The invention discloses a twin network small target tracking method based on multi-scale feature fusion.A multi-scale fusion feature module and an optimized twin neural network comprehensively consider the accurate position of a target in favor of a low layer in a deep neural network structure, the advantage that a high layer can capture semantic information of the target is taken into consideration, the problem that the information of the small target is abandoned by convolution operation of a deep network is avoided by fully utilizing information of a bottom layer through effective fusion of different layers, the small target challenge in the tracking process is solved, and therefore a good tracking effect is realized.

Description

Twin network small target tracking method based on multi-scale feature fusion
Technical Field
The invention relates to a visual identification technology, in particular to a twin network small target tracking method based on multi-scale feature fusion.
Background
Moving object tracking means that after position information of an object of interest of a first frame of a given video sequence is given, a tracker can continuously accurately track the object in real time in a subsequent sequence and return the position information. In recent years, theoretical methods for target tracking have been developed rapidly, which is an important research direction in the field of computer vision, and have been successfully applied to a plurality of fields such as video surveillance, unmanned driving, semantic segmentation, and the like. The development of tracking problems is greatly promoted by the emergence of deep learning methods, but the small target tracking problem is still a very large challenge, and particularly how to accurately track small targets in real time in a complex context is a key research problem.
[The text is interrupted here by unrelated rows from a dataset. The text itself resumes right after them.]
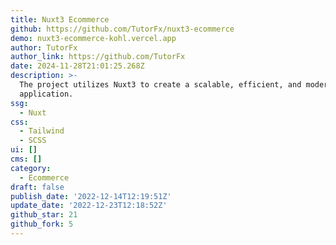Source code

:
 ```yaml
---
title: Nuxt3 Ecommerce
github: https://github.com/TutorFx/nuxt3-ecommerce
demo: nuxt3-ecommerce-kohl.vercel.app
author: TutorFx
author_link: https://github.com/TutorFx
date: 2024-11-28T21:01:25.268Z
description: >-
  The project utilizes Nuxt3 to create a scalable, efficient, and modern web
  application.
ssg:
  - Nuxt
css:
  - Tailwind
  - SCSS
ui: []
cms: []
category:
  - Ecommerce
draft: false
publish_date: '2022-12-14T12:19:51Z'
update_date: '2022-12-23T12:18:52Z'
github_star: 21
github_fork: 5
---
```


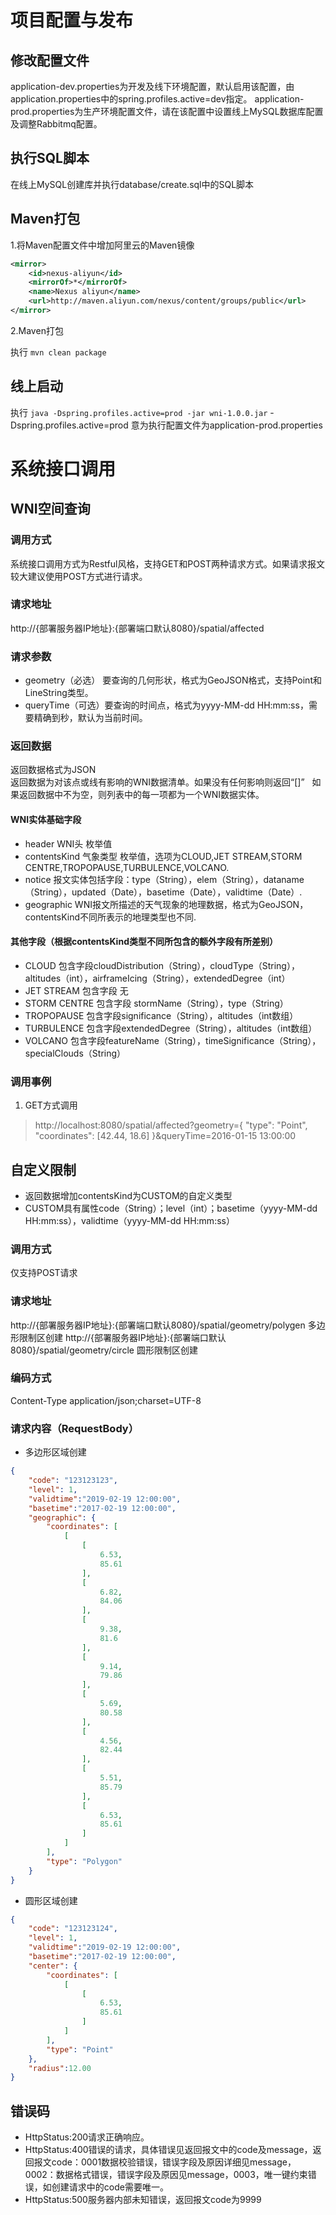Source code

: # 项目配置与发布

## 修改配置文件

application-dev.properties为开发及线下环境配置，默认启用该配置，由application.properties中的spring.profiles.active=dev指定。
application-prod.properties为生产环境配置文件，请在该配置中设置线上MySQL数据库配置及调整Rabbitmq配置。
## 执行SQL脚本
在线上MySQL创建库并执行database/create.sql中的SQL脚本

## Maven打包
1.将Maven配置文件中增加阿里云的Maven镜像
```xml
<mirror>
    <id>nexus-aliyun</id>
    <mirrorOf>*</mirrorOf>
    <name>Nexus aliyun</name>
    <url>http://maven.aliyun.com/nexus/content/groups/public</url>
</mirror> 
```
2.Maven打包

执行
`
mvn clean package
`
## 线上启动
执行
`
java -Dspring.profiles.active=prod -jar wni-1.0.0.jar
`
-Dspring.profiles.active=prod 意为执行配置文件为application-prod.properties

# 系统接口调用

## WNI空间查询

### 调用方式

系统接口调用方式为Restful风格，支持GET和POST两种请求方式。如果请求报文较大建议使用POST方式进行请求。

### 请求地址

http://{部署服务器IP地址}:{部署端口默认8080}/spatial/affected

### 请求参数

* geometry（必选） 要查询的几何形状，格式为GeoJSON格式，支持Point和LineString类型。
* queryTime（可选）要查询的时间点，格式为yyyy-MM-dd HH:mm:ss，需要精确到秒，默认为当前时间。

### 返回数据

返回数据格式为JSON   
返回数据为对该点或线有影响的WNI数据清单。如果没有任何影响则返回“[]”   
如果返回数据中不为空，则列表中的每一项都为一个WNI数据实体。

#### WNI实体基础字段

* header WNI头 枚举值
* contentsKind 气象类型 枚举值，选项为CLOUD,JET STREAM,STORM CENTRE,TROPOPAUSE,TURBULENCE,VOLCANO.  
* notice 报文实体包括字段：type（String），elem（String），dataname（String），updated（Date），basetime（Date），validtime（Date）.   
* geographic WNI报文所描述的天气现象的地理数据，格式为GeoJSON，contentsKind不同所表示的地理类型也不同.

#### 其他字段（根据contentsKind类型不同所包含的额外字段有所差别）

* CLOUD 包含字段cloudDistribution（String），cloudType（String），altitudes（int），airframeIcing（String），extendedDegree（int）
* JET STREAM 包含字段 无
* STORM CENTRE 包含字段 stormName（String），type（String）
* TROPOPAUSE 包含字段significance（String），altitudes（int数组）
* TURBULENCE 包含字段extendedDegree（String），altitudes（int数组）
* VOLCANO 包含字段featureName（String），timeSignificance（String），specialClouds（String）

### 调用事例

1. GET方式调用
>http://localhost:8080/spatial/affected?geometry={ "type": "Point", "coordinates": [42.44, 18.6] }&queryTime=2016-01-15 13:00:00

## 自定义限制
* 返回数据增加contentsKind为CUSTOM的自定义类型
* CUSTOM具有属性code（String）；level（int）；basetime（yyyy-MM-dd HH:mm:ss），validtime（yyyy-MM-dd HH:mm:ss）
### 调用方式

仅支持POST请求

### 请求地址

http://{部署服务器IP地址}:{部署端口默认8080}/spatial/geometry/polygen 多边形限制区创建
http://{部署服务器IP地址}:{部署端口默认8080}/spatial/geometry/circle 圆形限制区创建

### 编码方式

Content-Type application/json;charset=UTF-8

### 请求内容（RequestBody）
* 多边形区域创建
```json
{
    "code": "123123123",
    "level": 1,
    "validtime":"2019-02-19 12:00:00",
    "basetime":"2017-02-19 12:00:00",
    "geographic": {
        "coordinates": [
            [
                [
                    6.53,
                    85.61
                ],
                [
                    6.82,
                    84.06
                ],
                [
                    9.38,
                    81.6
                ],
                [
                    9.14,
                    79.86
                ],
                [
                    5.69,
                    80.58
                ],
                [
                    4.56,
                    82.44
                ],
                [
                    5.51,
                    85.79
                ],
                [
                    6.53,
                    85.61
                ]
            ]
        ],
        "type": "Polygon"
    }
}
```

* 圆形区域创建

```json
{
    "code": "123123124",
    "level": 1,
    "validtime":"2019-02-19 12:00:00",
    "basetime":"2017-02-19 12:00:00",
    "center": {
        "coordinates": [
            [
                [
                    6.53,
                    85.61
                ]
            ]
        ],
        "type": "Point"
    },
    "radius":12.00
}
```

## 错误码

* HttpStatus:200请求正确响应。
* HttpStatus:400错误的请求，具体错误见返回报文中的code及message，返回报文code：0001数据校验错误，错误字段及原因详细见message，0002：数据格式错误，错误字段及原因见message，0003，唯一键约束错误，如创建请求中的code需要唯一。
* HttpStatus:500服务器内部未知错误，返回报文code为9999

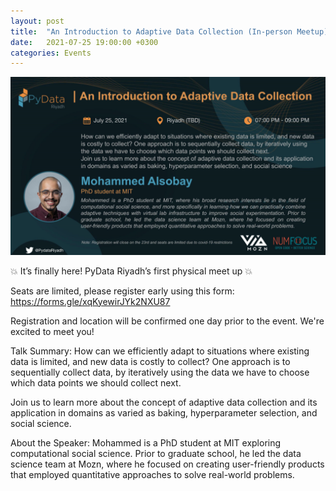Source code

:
```yaml
---
layout: post
title:  "An Introduction to Adaptive Data Collection (In-person Meetup)"
date:   2021-07-25 19:00:00 +0300
categories: Events
---
```



<img src="/assets/images/Pydata Mohammed.PNG" alt="meetup" >

<p>
💥 It’s finally here! PyData Riyadh’s first physical meet up 💥

Seats are limited, please register early using this form: https://forms.gle/xqKyewirJYk2NXU87

Registration and location will be confirmed one day prior to the event. We're excited to meet you!

Talk Summary:
How can we efficiently adapt to situations where existing data is limited, and new data is costly to collect?
One approach is to sequentially collect data, by iteratively using the data we have to choose which data points we should collect next.

Join us to learn more about the concept of adaptive data collection
and its application in domains as varied as baking, hyperparameter selection, and social science.

About the Speaker:
Mohammed is a PhD student at MIT exploring computational social science. Prior to graduate school, he led the data science team at Mozn, where he focused on creating user-friendly products that employed quantitative approaches to solve real-world problems.
</p>

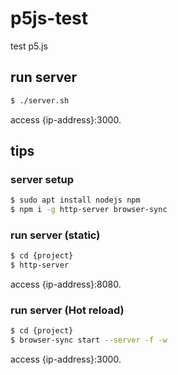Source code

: # p5js-test

test p5.js

## run server

```sh
$ ./server.sh
```

access {ip-address}:3000.

## tips

### server setup

```sh
$ sudo apt install nodejs npm
$ npm i -g http-server browser-sync
```

### run server (static)

```sh
$ cd {project}
$ http-server
```

access {ip-address}:8080.

### run server (Hot reload)

```sh
$ cd {project}
$ browser-sync start --server -f -w
```

access {ip-address}:3000.

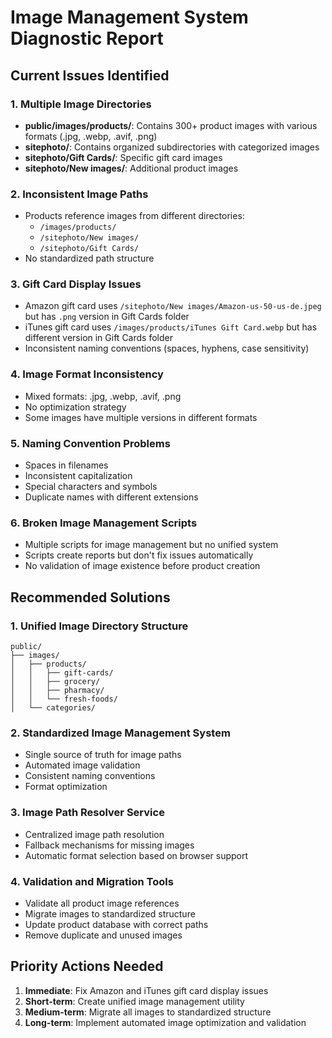 # Image Management System Diagnostic Report

## Current Issues Identified

### 1. Multiple Image Directories
- **public/images/products/**: Contains 300+ product images with various formats (.jpg, .webp, .avif, .png)
- **sitephoto/**: Contains organized subdirectories with categorized images
- **sitephoto/Gift Cards/**: Specific gift card images
- **sitephoto/New images/**: Additional product images

### 2. Inconsistent Image Paths
- Products reference images from different directories:
  - `/images/products/`
  - `/sitephoto/New images/`
  - `/sitephoto/Gift Cards/`
- No standardized path structure

### 3. Gift Card Display Issues
- Amazon gift card uses `/sitephoto/New images/Amazon-us-50-us-de.jpeg` but has `.png` version in Gift Cards folder
- iTunes gift card uses `/images/products/iTunes Gift Card.webp` but has different version in Gift Cards folder
- Inconsistent naming conventions (spaces, hyphens, case sensitivity)

### 4. Image Format Inconsistency
- Mixed formats: .jpg, .webp, .avif, .png
- No optimization strategy
- Some images have multiple versions in different formats

### 5. Naming Convention Problems
- Spaces in filenames
- Inconsistent capitalization
- Special characters and symbols
- Duplicate names with different extensions

### 6. Broken Image Management Scripts
- Multiple scripts for image management but no unified system
- Scripts create reports but don't fix issues automatically
- No validation of image existence before product creation

## Recommended Solutions

### 1. Unified Image Directory Structure
```
public/
├── images/
│   ├── products/
│   │   ├── gift-cards/
│   │   ├── grocery/
│   │   ├── pharmacy/
│   │   └── fresh-foods/
│   └── categories/
```

### 2. Standardized Image Management System
- Single source of truth for image paths
- Automated image validation
- Consistent naming conventions
- Format optimization

### 3. Image Path Resolver Service
- Centralized image path resolution
- Fallback mechanisms for missing images
- Automatic format selection based on browser support

### 4. Validation and Migration Tools
- Validate all product image references
- Migrate images to standardized structure
- Update product database with correct paths
- Remove duplicate and unused images

## Priority Actions Needed

1. **Immediate**: Fix Amazon and iTunes gift card display issues
2. **Short-term**: Create unified image management utility
3. **Medium-term**: Migrate all images to standardized structure
4. **Long-term**: Implement automated image optimization and validation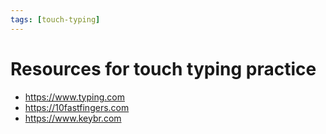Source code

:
 ```yaml
---
tags: [touch-typing]
---
```


# Resources for touch typing practice

- https://www.typing.com
- https://10fastfingers.com
- https://www.keybr.com
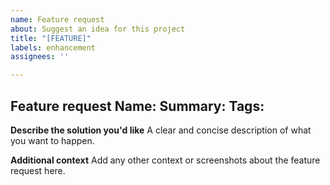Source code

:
 ```yaml
---
name: Feature request
about: Suggest an idea for this project
title: "[FEATURE]"
labels: enhancement
assignees: ''

---
```


**Feature request**
Name: 
Summary: 
Tags:
--------------------------------------------------------------

**Describe the solution you'd like**
A clear and concise description of what you want to happen.

**Additional context**
Add any other context or screenshots about the feature request here.
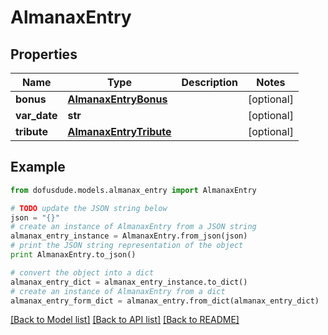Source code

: # AlmanaxEntry


## Properties

Name | Type | Description | Notes
------------ | ------------- | ------------- | -------------
**bonus** | [**AlmanaxEntryBonus**](AlmanaxEntryBonus.md) |  | [optional] 
**var_date** | **str** |  | [optional] 
**tribute** | [**AlmanaxEntryTribute**](AlmanaxEntryTribute.md) |  | [optional] 

## Example

```python
from dofusdude.models.almanax_entry import AlmanaxEntry

# TODO update the JSON string below
json = "{}"
# create an instance of AlmanaxEntry from a JSON string
almanax_entry_instance = AlmanaxEntry.from_json(json)
# print the JSON string representation of the object
print AlmanaxEntry.to_json()

# convert the object into a dict
almanax_entry_dict = almanax_entry_instance.to_dict()
# create an instance of AlmanaxEntry from a dict
almanax_entry_form_dict = almanax_entry.from_dict(almanax_entry_dict)
```
[[Back to Model list]](../README.md#documentation-for-models) [[Back to API list]](../README.md#documentation-for-api-endpoints) [[Back to README]](../README.md)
At present, the challenges of small target tracking are mainly derived from two aspects: the characteristics of the small target object are very difficult to acquire along with the increase of the depth of the neural network, so that the characteristic acquisition is difficult to represent. On the other hand, during tracking, small objects tend to drift suddenly and substantially compared to normal sized objects due to lens jitter. Current research focuses only on the tracking results of normal-sized target objects on a generic data set, but ignores the small target tracking problem.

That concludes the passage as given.